* _WHAT IS NEEDED_: Please reproduce the listing verbatim, without its images.

* _DATA EXCERPTS_:
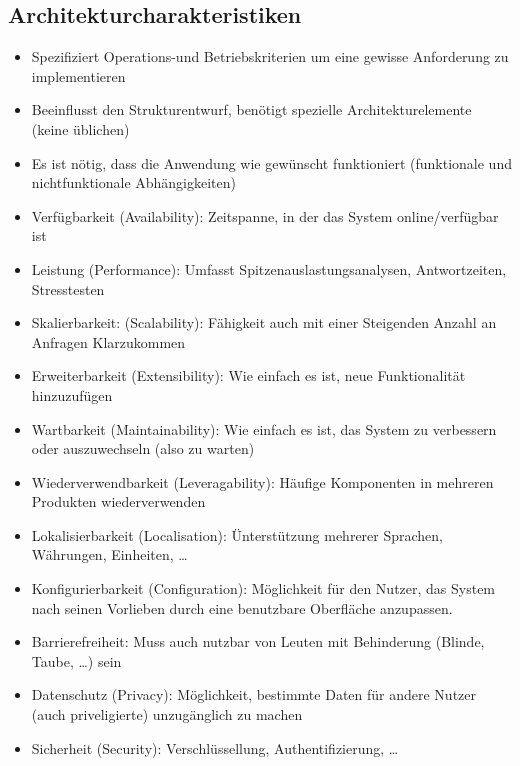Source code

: \documentclass[
    ngerman,
    color=3b,
    summary,
    boxarc,
    main,
]{rubos-tuda-template}
\begin{document}
\subsection{Architekturcharakteristiken}
\begin{definition}[Architekturcharakteristik]\begin{itemize}
        \item Spezifiziert Operations-und Betriebskriterien um eine gewisse Anforderung zu implementieren
        \item Beeinflusst den Strukturentwurf, benötigt spezielle Architekturelemente (keine üblichen)
        \item Es ist nötig, dass die Anwendung wie gewünscht funktioniert (funktionale und nichtfunktionale Abhängigkeiten)
    \end{itemize}
\end{definition}
\begin{itemize}
    \item Verfügbarkeit (Availability): Zeitspanne, in der das System online/verfügbar ist
    \item Leistung (Performance): Umfasst Spitzenauslastungsanalysen, Antwortzeiten, Stresstesten
    \item Skalierbarkeit: (Scalability): Fähigkeit auch mit einer Steigenden Anzahl an Anfragen Klarzukommen
\end{itemize}
\begin{itemize}
    \item Erweiterbarkeit (Extensibility): Wie einfach es ist, neue Funktionalität hinzuzufügen
    \item Wartbarkeit (Maintainability): Wie einfach es ist, das System zu verbessern oder auszuwechseln (also zu warten)
    \item Wiederverwendbarkeit (Leveragability): Häufige Komponenten in mehreren Produkten wiederverwenden
    \item Lokalisierbarkeit (Localisation): Ünterstützung mehrerer Sprachen, Währungen, Einheiten, \dots
    \item Konfigurierbarkeit (Configuration): Möglichkeit für den Nutzer, das System nach seinen Vorlieben durch eine benutzbare Oberfläche anzupassen.
\end{itemize}
\begin{itemize}
    \item Barrierefreiheit: Muss auch nutzbar von Leuten mit Behinderung (Blinde, Taube, \dots) sein
    \item Datenschutz (Privacy): Möglichkeit, bestimmte Daten für andere Nutzer (auch priveligierte) unzugänglich zu machen
    \item Sicherheit (Security): Verschlüssellung, Authentifizierung, \dots
\end{itemize}
\end{document}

* _RESPONSE TO THIS EXERCISE_:
Source code

: \documentclass[
    ngerman,
    color=3b,
    summary,
    boxarc,
    main,
]{rubos-tuda-template}
\begin{document}
\subsection{Architekturcharakteristiken}
\begin{definition}[Architekturcharakteristik]\begin{itemize}
        \item Spezifiziert Operations-und Betriebskriterien um eine gewisse Anforderung zu implementieren
        \item Beeinflusst den Strukturentwurf, benötigt spezielle Architekturelemente (keine üblichen)
        \item Es ist nötig, dass die Anwendung wie gewünscht funktioniert (funktionale und nichtfunktionale Abhängigkeiten)
    \end{itemize}
\end{definition}
\begin{itemize}
    \item Verfügbarkeit (Availability): Zeitspanne, in der das System online/verfügbar ist
    \item Leistung (Performance): Umfasst Spitzenauslastungsanalysen, Antwortzeiten, Stresstesten
    \item Skalierbarkeit: (Scalability): Fähigkeit auch mit einer Steigenden Anzahl an Anfragen Klarzukommen
\end{itemize}
\begin{itemize}
    \item Erweiterbarkeit (Extensibility): Wie einfach es ist, neue Funktionalität hinzuzufügen
    \item Wartbarkeit (Maintainability): Wie einfach es ist, das System zu verbessern oder auszuwechseln (also zu warten)
    \item Wiederverwendbarkeit (Leveragability): Häufige Komponenten in mehreren Produkten wiederverwenden
    \item Lokalisierbarkeit (Localisation): Ünterstützung mehrerer Sprachen, Währungen, Einheiten, \dots
    \item Konfigurierbarkeit (Configuration): Möglichkeit für den Nutzer, das System nach seinen Vorlieben durch eine benutzbare Oberfläche anzupassen.
\end{itemize}
\begin{itemize}
    \item Barrierefreiheit: Muss auch nutzbar von Leuten mit Behinderung (Blinde, Taube, \dots) sein
    \item Datenschutz (Privacy): Möglichkeit, bestimmte Daten für andere Nutzer (auch priveligierte) unzugänglich zu machen
    \item Sicherheit (Security): Verschlüssellung, Authentifizierung, \dots
\end{itemize}
\end{document}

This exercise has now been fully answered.